The Art-Science: DJ’s, Cameras , and our Culture

DJ’s and producers are often ridiculed for their lack of artistic merit. Cue Henry Rollin’s rant (here). “CD-Player, a Record-Player, a Computer Sequencer Program”, says one commenter on that video, “these are not musical instruments. DJs are not musicians, they are not artists, they’re only part of a huge business based on lies.”

At the heart of this argument is an idea that goes beyond DJ’s. It was, in fact, first used on photographers a century ago. Paul Spencer Sternberger writes about this in Between Amateur and Aesthete. Therein he highlights the technical innovation photography saw at the turn of the 20th century:

“The increasing standardization of the photographic industry and the improvement of the optical and chemical technology of the medium towards the end of the 19th century constantly enhanced photography’s capacity to record the specifics of optical information.”

This capacity for technical perfection was at odds with the artistic. Sternberger continues by mentioning that the “tendencies toward which photographic technology developed (for example, sharpness and detail) seemed antithetical to art.” The camera was not the brush, paint, and palette that typical artists dealt with. Here was something that only reproduced optical information. In a similar way, the record player and laptop reproduce musical information. They are a far cry from traditional instruments.

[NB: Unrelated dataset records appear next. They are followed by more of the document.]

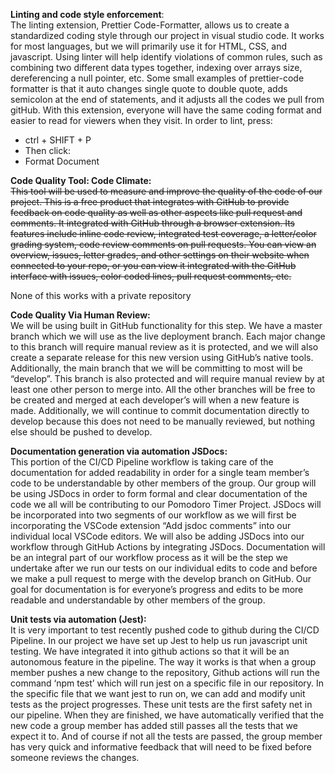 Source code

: **Linting and code style enforcement**:   
The linting extension, Prettier Code-Formatter, allows us to create a standardized coding style through our project in visual studio code. It works for most languages, but we will primarily use it for HTML, CSS, and javascript. Using linter will help identify violations of common rules, such as combining two different data types together, indexing over arrays size, dereferencing a null pointer, etc. Some small examples of prettier-code formatter is that it auto changes single quote to double quote, adds semicolon at the end of statements, and it adjusts all the codes we pull from gitHub. With this extension, everyone will have the same coding format and easier to read for viewers when they visit.
In order to lint, press:
 - ctrl + SHIFT + P
 - Then click:
 - Format Document

 
**Code Quality Tool: Code Climate:**  
<del> This tool will be used to measure and improve the quality of the code of our project. This is a free product that integrates with GitHub to provide feedback on code quality as well as other aspects like pull request and comments. It integrated with GitHub through a browser extension. Its features include inline code review, integrated test coverage, a letter/color grading system, code review comments on pull requests. You can view an overview, issues, letter grades, and other settings on their website when connected to your repo, or you can view it integrated with the GitHub interface with issues, color coded lines, pull request comments, etc.  </del>

None of this works with a private repository
 
**Code Quality Via Human Review:**  
We will be using built in GitHub functionality for this step. We have a master branch which we will use as the live deployment branch. Each major change to this branch will require manual review as it is protected, and we will also create a separate release for this new version using GitHub’s native tools. Additionally, the main branch that we will be committing to most will be “develop”. This branch is also protected and will require manual review by at least one other person to merge into. All the other branches will be free to be created and merged at each developer’s will when a new feature is made. Additionally, we will continue to commit documentation directly to develop because this does not need to be manually reviewed, but nothing else should be pushed to develop.   
 
**Documentation generation via automation JSDocs:**  
 This portion of the CI/CD Pipeline workflow is taking care of the documentation for added readability in order for a single team member’s code to be understandable by other members of the group.  Our group will be using JSDocs in order to form formal and clear documentation of the code we all will be contributing to our Pomodoro Timer Project.  JSDocs will be incorporated into two segments of our workflow as we will first be incorporating the VSCode extension “Add jsdoc comments” into our individual local VSCode editors.  We will also be adding JSDocs into our workflow through GitHub Actions by integrating JSDocs.  Documentation will be an integral part of our workflow process as it will be the step we undertake after we run our tests on our individual edits to code and before we make a pull request to merge with the develop branch on GitHub.  Our goal for documentation is for everyone’s progress and edits to be more readable and understandable by other members of the group.
  
**Unit tests via automation (Jest):**  
It is very important to test recently pushed code to github during the CI/CD Pipeline. In our project we have set up Jest to help us run javascript unit testing. We have integrated it into github actions so that it will be an autonomous feature in the pipeline. The way it works is that when a group member pushes a new change to the repository, Github actions will run the command ‘npm test’ which will run jest on a specific file in our repository. In the specific file that we want jest to run on, we can add and modify unit tests as the project progresses. These unit tests are the first safety net in our pipeline. When they are finished, we have automatically verified that the new code a group member has added still passes all the tests that we expect it to. And of course if not all the tests are passed, the group member has very quick and informative feedback that will need to be fixed before someone reviews the changes.
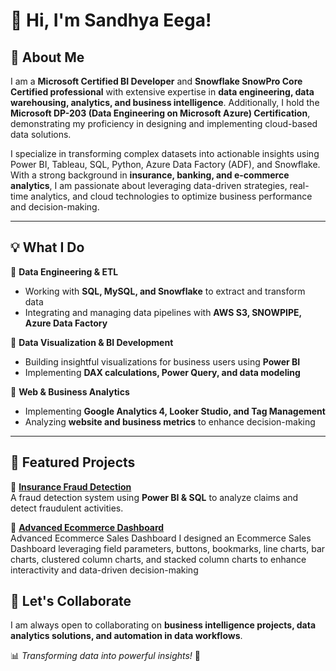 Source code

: # 👋 Hi, I'm Sandhya Eega!  

## 🚀 About Me  
I am a **Microsoft Certified BI Developer** and **Snowflake SnowPro Core Certified professional** with extensive expertise in **data engineering, data warehousing, analytics, and business intelligence**. Additionally, I hold the **Microsoft DP-203 (Data Engineering on Microsoft Azure) Certification**, demonstrating my proficiency in designing and implementing cloud-based data solutions.

I specialize in transforming complex datasets into actionable insights using Power BI, Tableau, SQL, Python, Azure Data Factory (ADF), and Snowflake. With a strong background in **insurance, banking, and e-commerce analytics**, I am passionate about leveraging data-driven strategies, real-time analytics, and cloud technologies to optimize business performance and decision-making.

---

## 💡 What I Do  

🔹 **Data Engineering & ETL**  
- Working with **SQL, MySQL, and Snowflake** to extract and transform data  
- Integrating and managing data pipelines with **AWS S3, SNOWPIPE, Azure Data Factory**  

🔹 **Data Visualization & BI Development**  
- Building insightful visualizations for business users using **Power BI**  
- Implementing **DAX calculations, Power Query, and data modeling**  

🔹 **Web & Business Analytics**  
- Implementing **Google Analytics 4, Looker Studio, and Tag Management**  
- Analyzing **website and business metrics** to enhance decision-making  

---

## 📂 Featured Projects  

🔹 **[Insurance Fraud Detection](https://github.com/Sandhyazfk0711/Project_Insurance)**  
A fraud detection system using **Power BI & SQL** to analyze claims and detect fraudulent activities.  

🔹 **[Advanced Ecommerce Dashboard](https://github.com/Sandhyazfk0711/EcommerceDashboard)**  
Advanced Ecommerce Sales Dashboard I designed an Ecommerce Sales Dashboard leveraging field parameters, buttons, bookmarks, line charts, bar charts, clustered column charts, and stacked column charts to enhance interactivity and data-driven decision-making

## 🤝 Let's Collaborate  
I am always open to collaborating on **business intelligence projects, data analytics solutions, and automation in data workflows**.  

📊 _Transforming data into powerful insights!_ 🚀  
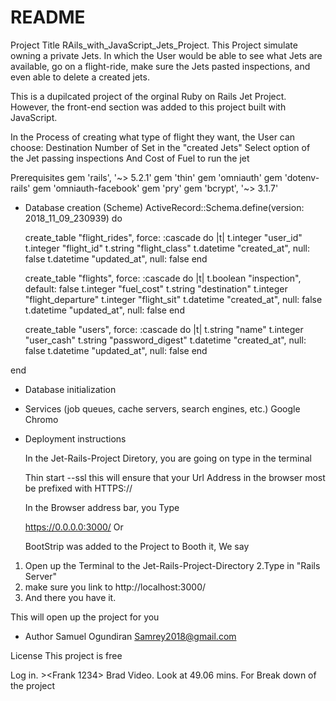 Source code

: # README


Project Title
 RAils_with_JavaScript_Jets_Project.
  This Project simulate owning a private Jets. In which the User would be able to see what Jets are available, go on a flight-ride, make sure the Jets pasted inspections, and even able to delete a created jets.
  
   This is a dupilcated project of the orginal Ruby on Rails Jet Project. However, the front-end section was added to this project built with JavaScript. 


  In the Process of creating what type of flight they want, the User can choose:
   Destination
   Number of Set in the "created Jets"
   Select option of the Jet passing inspections
   And Cost of Fuel to run the jet
  

 Prerequisites
  gem 'rails', '~> 5.2.1'
  gem 'thin'
  gem 'omniauth'
  gem 'dotenv-rails'
  gem 'omniauth-facebook'
  gem 'pry'
   gem 'bcrypt', '~> 3.1.7'


* Database creation (Scheme)
ActiveRecord::Schema.define(version: 2018_11_09_230939) do

  create_table "flight_rides", force: :cascade do |t|
    t.integer "user_id"
    t.integer "flight_id"
    t.string "flight_class"
    t.datetime "created_at", null: false
    t.datetime "updated_at", null: false
  end

  create_table "flights", force: :cascade do |t|
    t.boolean "inspection", default: false
    t.integer "fuel_cost"
    t.string "destination"
    t.integer "flight_departure"
    t.integer "flight_sit"
    t.datetime "created_at", null: false
    t.datetime "updated_at", null: false
  end

  create_table "users", force: :cascade do |t|
    t.string "name"
    t.integer "user_cash"
    t.string "password_digest"
    t.datetime "created_at", null: false
    t.datetime "updated_at", null: false
  end

end

* Database initialization


* Services (job queues, cache servers, search engines, etc.)
   Google Chromo

* Deployment instructions

  In the Jet-Rails-Project Diretory,  you are going on type in the terminal

  Thin start --ssl 
   this will ensure that your Url Address in the browser most be prefixed with HTTPS://

   In the Browser address bar, you Type

   https://0.0.0.0:3000/ Or

   BootStrip was added to the Project
    to Booth it, We say

 1. Open up the Terminal to the     Jet-Rails-Project-Directory
 2.Type in "Rails Server"
 3. make sure you link to http://localhost:3000/
 4. And there you have it.

   This will open up the project for you

 * Author
 Samuel Ogundiran
 Samrey2018@gmail.com

 License
This project is free




Log in. ><Frank 1234>
Brad Video. Look at 49.06 mins. For Break down of the project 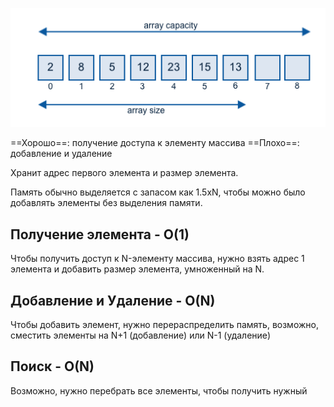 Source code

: ![](../../assets/Pasted%20image%2020221122151238.png)

==Хорошо==: получение доступа к элементу массива
==Плохо==: добавление и удаление

Хранит адрес первого элемента и размер элемента. 

Память обычно выделяется с запасом как 1.5xN, чтобы можно было добавлять элементы без выделения памяти.

## Получение элемента - O(1)

Чтобы получить доступ к N-элементу массива, нужно взять адрес 1 элемента и добавить размер элемента, умноженный на N.

## Добавление и Удаление - O(N)

Чтобы добавить элемент, нужно перераспределить память, возможно, сместить элементы на N+1 (добавление) или N-1 (удаление)

## Поиск - O(N)

Возможно, нужно перебрать все элементы, чтобы получить нужный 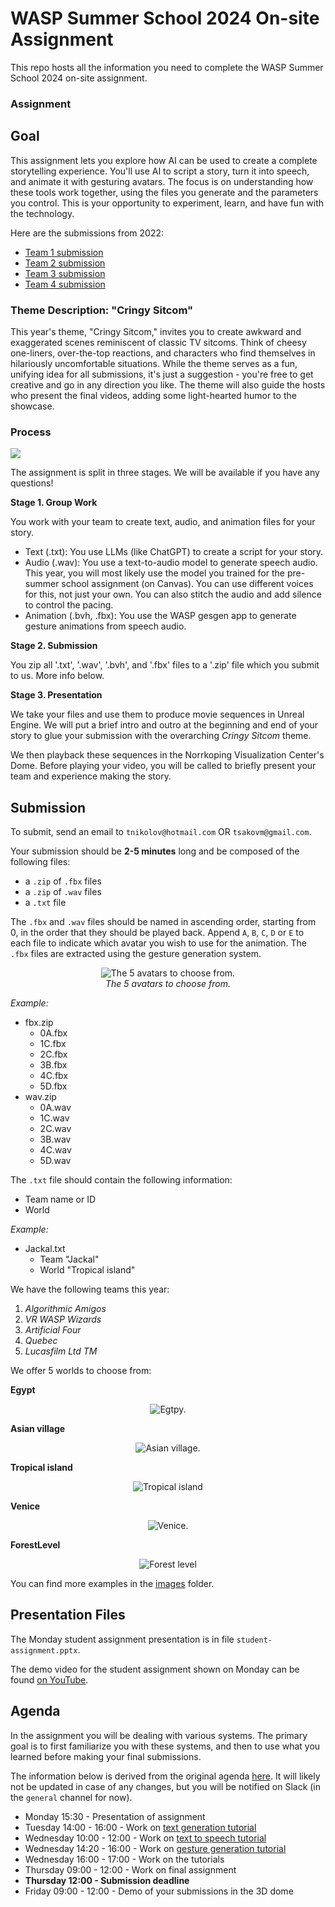 # WASP Summer School 2024 On-site Assignment

This repo hosts all the information you need to complete the WASP Summer School 2024 on-site assignment.

### Assignment
## Goal

This assignment lets you explore how AI can be used to create a complete storytelling experience. You'll use AI to script a story, turn it into speech, and animate it with gesturing avatars. The focus is on understanding how these tools work together, using the files you generate and the parameters you control. This is your opportunity to experiment, learn, and have fun with the technology.

Here are the submissions from 2022:
- [Team 1 submission](https://www.youtube.com/watch?v=IyaEcUJp6G8)
- [Team 2 submission](https://www.youtube.com/watch?v=OJMNvtoPsfk)
- [Team 3 submission](https://www.youtube.com/watch?v=3mwK3OCXH9k)
- [Team 4 submission](https://www.youtube.com/watch?v=h8z85fxWz10)

### Theme Description: "Cringy Sitcom"

This year's theme, "Cringy Sitcom," invites you to create awkward and exaggerated scenes reminiscent of classic TV sitcoms. Think of cheesy one-liners, over-the-top reactions, and characters who find themselves in hilariously uncomfortable situations. While the theme serves as a fun, unifying idea for all submissions, it's just a suggestion - you're free to get creative and go in any direction you like. The theme will also guide the hosts who present the final videos, adding some light-hearted humor to the showcase.

### Process

![](./Images/IMG_0118.png)

The assignment is split in three stages. We will be available if you have any questions!

**Stage 1. Group Work**

You work with your team to create text, audio, and animation files for your story.

- Text (.txt): You use LLMs (like ChatGPT) to create a script for your story.
- Audio (.wav): You use a text-to-audio model to generate speech audio. This year, you will most likely use the model you trained for the pre-summer school assignment (on Canvas). You can use different voices for this, not just your own. You can also stitch the audio and add silence to control the pacing.
- Animation (.bvh, .fbx): You use the WASP gesgen app to generate gesture animations from speech audio.

**Stage 2. Submission**

You zip all '.txt', '.wav', '.bvh', and '.fbx' files to a '.zip' file which you submit to us. More info below.

**Stage 3. Presentation**

We take your files and use them to produce movie sequences in Unreal Engine. We will put a brief intro and outro at the beginning and end of your story to glue your submission with the overarching *Cringy Sitcom* theme.

We then playback these sequences in the Norrkoping Visualization Center's Dome. Before playing your video, you will be called to briefly present your team and experience making the story.

## Submission
To submit, send an email to `tnikolov@hotmail.com` OR `tsakovm@gmail.com`.

Your submission should be **2-5 minutes** long and be composed of the following files:
- a `.zip` of `.fbx` files
- a `.zip` of `.wav` files
- a `.txt` file

The `.fbx` and `.wav` files should be named in ascending order, starting from 0, in the order that they should be played back. Append `A`, `B`, `C`, `D` or `E` to each file to indicate which avatar you wish to use for the animation. The `.fbx` files are extracted using the gesture generation system.

<p align="center">
  <img src="https://github.com/Svito-zar/wasp-2023-summer-school/blob/main/avatars.png" alt="The 5 avatars to choose from.">
  <br>
  <i>The 5 avatars to choose from.</i>
</p>

*Example:*
- fbx.zip
    - 0A.fbx
    - 1C.fbx
    - 2C.fbx
    - 3B.fbx
    - 4C.fbx
    - 5D.fbx
- wav.zip
    - 0A.wav
    - 1C.wav
    - 2C.wav
    - 3B.wav
    - 4C.wav
    - 5D.wav

The `.txt` file should contain the following information:
- Team name or ID
- World

*Example:*
- Jackal.txt
    - Team "Jackal"
    - World "Tropical island"

We have the following teams this year:
1. *Algorithmic Amigos*
2. *VR WASP Wizards*
3. *Artificial Four*
4. *Quebec*
5. *Lucasfilm Ltd TM*

We offer 5 worlds to choose from:

**Egypt**
<p align="center">
  <img src="https://github.com/Svito-zar/wasp-2023-summer-school/blob/main/Images/Egypt2.png" alt="Egtpy.">
</p>

**Asian village**
<p align="center">
  <img src="https://github.com/Svito-zar/wasp-2023-summer-school/blob/main/Images/AsianVillage2.png" alt="Asian village.">
</p>

**Tropical island**
<p align="center">
  <img src="https://github.com/Svito-zar/wasp-2023-summer-school/blob/main/Images/Tropical2.png" alt="Tropical island">
</p>

**Venice**
<p align="center">
  <img src="https://github.com/Svito-zar/wasp-2023-summer-school/blob/main/Images/Venice2.png" alt="Venice.">
</p>

**ForestLevel**
<p align="center">
  <img src="https://github.com/Svito-zar/wasp-2023-summer-school/blob/main/Images/ForestLevel2.png" alt="Forest level">
</p>

You can find more examples in the [images](https://github.com/Svito-zar/wasp-2023-summer-school/blob/main/Images/) folder.

## Presentation Files

The Monday student assignment presentation is in file `student-assignment.pptx`.

The demo video for the student assignment shown on Monday can be found [on YouTube](https://www.youtube.com/watch?v=by40aaCbLpY).

## Agenda
In the assignment you will be dealing with various systems. The primary goal is to first familiarize you with these systems, and then to use what you learned before making your final submissions.

The information below is derived from the original agenda [here](https://internal.wasp-sweden.org/event/wasp-summer-school-synthesis-of-human-communication-2023/). It will likely not be updated in case of any changes, but you will be notified on Slack (in the `general` channel for now).

- Monday 15:30 - Presentation of assignment
- Tuesday 14:00 - 16:00 - Work on [text generation tutorial](https://github.com/Svito-zar/wasp-2023-summer-school/tree/main/subsystem1_text-generation)
- Wednesday 10:00 - 12:00 - Work on [text to speech tutorial](https://github.com/Svito-zar/wasp-2023-summer-school/tree/main/subsystem2_text-to-speech)
- Wednesday 14:20 - 16:00 - Work on [gesture generation tutorial](https://github.com/Svito-zar/wasp-2023-summer-school/tree/main/subsystem3_gesture-generation)
- Wednesday 16:00 - 17:00 - Work on the tutorials
- Thursday 09:00 - 12:00 - Work on final assignment
- **Thursday 12:00 - Submission deadline**
- Friday 09:00 - 12:00 - Demo of your submissions in the 3D dome

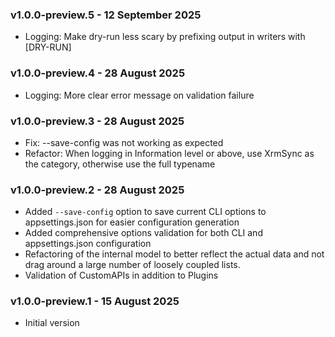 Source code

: ### v1.0.0-preview.5 - 12 September 2025
* Logging: Make dry-run less scary by prefixing output in writers with [DRY-RUN]

### v1.0.0-preview.4 - 28 August 2025
* Logging: More clear error message on validation failure

### v1.0.0-preview.3 - 28 August 2025
* Fix: --save-config was not working as expected
* Refactor: When logging in Information level or above, use XrmSync as the category, otherwise use the full typename

### v1.0.0-preview.2 - 28 August 2025
* Added `--save-config` option to save current CLI options to appsettings.json for easier configuration generation
* Added comprehensive options validation for both CLI and appsettings.json configuration
* Refactoring of the internal model to better reflect the actual data and not drag around a large number of loosely coupled lists.
* Validation of CustomAPIs in addition to Plugins

### v1.0.0-preview.1 - 15 August 2025
* Initial version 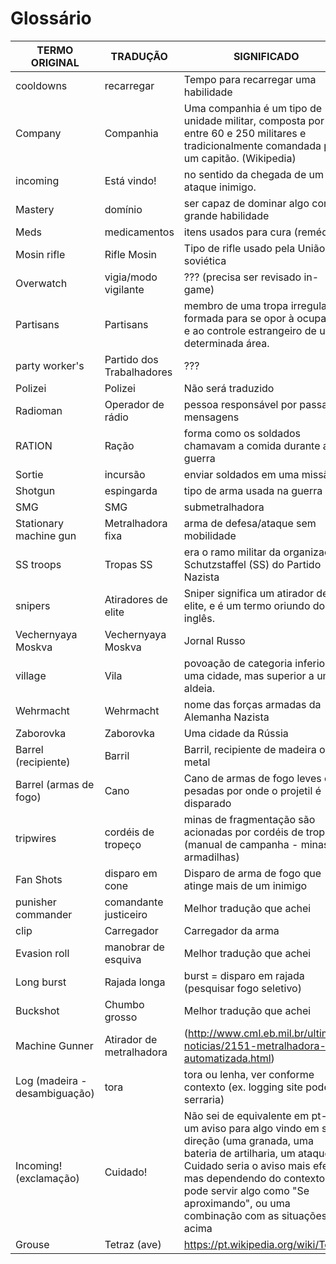 Glossário
====================
| TERMO ORIGINAL  |  TRADUÇÃO  | SIGNIFICADO  |
| ------------------- | ------------------- |------------------- |
|  cooldowns |  recarregar | Tempo para recarregar uma habilidade |
|  Company |  Companhia | Uma companhia é um tipo de unidade militar, composta por entre 60 e 250 militares e tradicionalmente comandada por um capitão. (Wikipedia) |
|  incoming |  Está vindo! | no sentido da chegada de um ataque inimigo. |
|  Mastery |  domínio | ser capaz de dominar algo com grande habilidade |
|  Meds |  medicamentos | itens usados para cura (remédios) |
|  Mosin rifle |  Rifle Mosin | Tipo de rifle usado pela União soviética |
|  Overwatch |  vigia/modo vigilante | ??? (precisa ser revisado in-game) |
|  Partisans |  Partisans | membro de uma tropa irregular formada para se opor à ocupação e ao controle estrangeiro de uma determinada área. |
|  party worker's |  Partido dos Trabalhadores | ??? |
|  Polizei |  Polizei | Não será traduzido |
|  Radioman |  Operador de rádio | pessoa responsável por passar mensagens |
|  RATION |  Ração | forma como os soldados chamavam a comida durante a guerra |
|  Sortie |  incursão | enviar soldados em uma missão |
|  Shotgun |  espingarda | tipo de arma usada na guerra |
|  SMG |  SMG | submetralhadora |
|  Stationary machine gun |  Metralhadora fixa | arma de defesa/ataque sem mobilidade |
|  SS troops |  Tropas SS | era o ramo militar da organização Schutzstaffel (SS) do Partido Nazista |
|  snipers |  Atiradores de elite | Sniper significa um atirador de elite, e é um termo oriundo do inglês. |
|  Vechernyaya Moskva |  Vechernyaya Moskva | Jornal Russo |
|  village |  Vila | povoação de categoria inferior a uma cidade, mas superior a uma aldeia. |
|  Wehrmacht |  Wehrmacht | nome das forças armadas da Alemanha Nazista |
| Zaborovka | Zaborovka | Uma cidade da Rússia |
| Barrel (recipiente) | Barril | Barril, recipiente de madeira ou metal |
| Barrel (armas de fogo) | Cano | Cano de armas de fogo leves e pesadas por onde o projetil é disparado |
| tripwires | cordéis de tropeço | minas de fragmentação são acionadas por cordéis de tropeço (manual de campanha - minas e armadilhas) |
| Fan Shots | disparo em cone | Disparo de arma de fogo que atinge mais de um inimigo |
| punisher commander | comandante justiceiro | Melhor tradução que achei |
| clip | Carregador | Carregador da arma |
| Evasion roll | manobrar de esquiva | Melhor tradução que achei |
| Long burst | Rajada longa | burst = disparo em rajada (pesquisar fogo seletivo) |
| Buckshot | Chumbo grosso | Melhor tradução que achei |
| Machine Gunner | Atirador de metralhadora | (http://www.cml.eb.mil.br/ultimas-noticias/2151-metralhadora-automatizada.html) |
| Log (madeira  - desambiguação) | tora | tora ou lenha, ver conforme contexto (ex. logging site pode ser serraria) |
| Incoming! (exclamação) | Cuidado! | Não sei de equivalente em pt-br, é um aviso para algo vindo em sua direção (uma granada, uma bateria de artilharia, um ataque). Cuidado seria o aviso mais efetivo, mas dependendo do contexto, pode servir algo como "Se aproximando", ou uma combinação com as situações acima  |
| Grouse | Tetraz (ave) | https://pt.wikipedia.org/wiki/Tetraz |
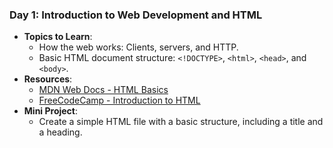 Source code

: ### **Day 1: Introduction to Web Development and HTML**

- **Topics to Learn**:
  - How the web works: Clients, servers, and HTTP.
  - Basic HTML document structure: `<!DOCTYPE>`, `<html>`, `<head>`, and `<body>`.
- **Resources**:
  - [MDN Web Docs - HTML Basics](https://developer.mozilla.org/en-US/docs/Learn/Getting_started_with_the_web/HTML_basics)
  - [FreeCodeCamp - Introduction to HTML](https://www.freecodecamp.org/learn/responsive-web-design/#basic-html-and-html5)
- **Mini Project**:
  - Create a simple HTML file with a basic structure, including a title and a heading.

“Grappling with the dual nature of photograph as an ‘art-science,’ photographers during the 1880s and 1890s attempted to reconcile these seeming opposites.” And the same condition that Sternberger describes for photography is what DJ’s and producers have to grapple with. Backlash isn’t always from the outside either. Some DJ’s and producers see the transition from record players and MPC’s to laptops as a diminishment of artistic merit.

Even as DJ’s and producers have become more normalized, reconciling the opposites of art and science is always a priority. But this is not exclusive to DJ’s. The culture of art-science is where we all exist and will continue to. We have to reconcile with it every day.